The Denver Broncos’ recently released offensive tackle Ja’Wuan James, a 2014 first-round pick who came to Denver in 2019. The release came after a dispute between James and Denver over his Achilles injury, which he ruptured outside of the Broncos facilities in May. Denver refused to cover his hospital expenses, citing that the injury was a “non-football injury.”
James claims that he was working off-site in a mentoring role with some of the younger players on the team. He claims that this was in some way requested by the Denver staffers. The suit also mentions that the Broncos facilities were not up to Colorado state Covid-19 guidelines. He is seeking $15M in damages, his guaranteed salary over the next two seasons.
James is represented by Mark Geragos, Ben Meiselas, and Dan Lust from the Geragos Law Firm out of New York City. The trio previously represented former NFL quarterback Colin Kaepernick with his collusion case against the NFL.
Where the case appears to have leverage
Ja’Wuan James has a potentially groundbreaking case between NFL clubs and the NFL Players Association. Teams have always made it clear to players to come into the facility to work out because they aren’t covered outside of the premises in an injury. If James was indeed working out in a manner “specifically authorized” by the Broncos, partially in a teaching capacity, shouldn’t he had been covered?
Shortly after James’ injury, the NFL released a memo directly in response to his situation. It stated that “injuries sustained while a player is working out ‘on his own,’ in a location other than an NFL facility are considered ‘non-football injuries’ and are outside of the scope of typical skill, injury and cap guarantee.” James’ case states that because he wasn’t working out ‘on his own,’ but rather in a situation “expressly and/or impliedly authorized and/or instructed by Respondent’s agents,” as the complaint states, it should be considered a ‘football-related injury.’

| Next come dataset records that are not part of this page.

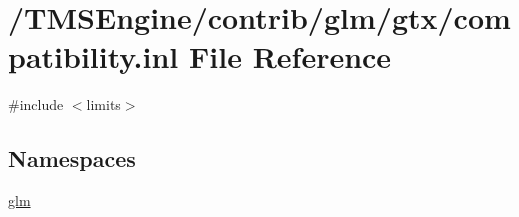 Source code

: \hypertarget{compatibility_8inl}{}\section{/\+T\+M\+S\+Engine/contrib/glm/gtx/compatibility.inl File Reference}
\label{compatibility_8inl}
{\ttfamily \#include $<$limits$>$}\newline
\subsection*{Namespaces}
\begin{DoxyCompactItemize}
\item 
 \hyperlink{namespaceglm}{glm}
\end{DoxyCompactItemize}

The Covid-19 claim is cited on ‘information and belief,’ which means that the lawyers believe that Denver was operating outside of state guidelines but don’t know it for a fact yet. Part of the case will be finding out if Denver truly was. This could potentially build on James’ case against Denver, showing that he had no other options to remain fit for his job.
Is there collusion involved?
While the initial complaint does not claim collusion, evidence could light possible collusion between the Denver Broncos and the NFL. Ja’Wuan James was initially placed on the reserve/non-football injury list after his injury before being cut a week later. This could potentially hint at Denver working with the NFL to make an example of James for other NFL players. If collusion is proven, per paragraph 17 of the Collective Bargaining Agreement, the NFL would be forced to pay out double the compensation of the grievance.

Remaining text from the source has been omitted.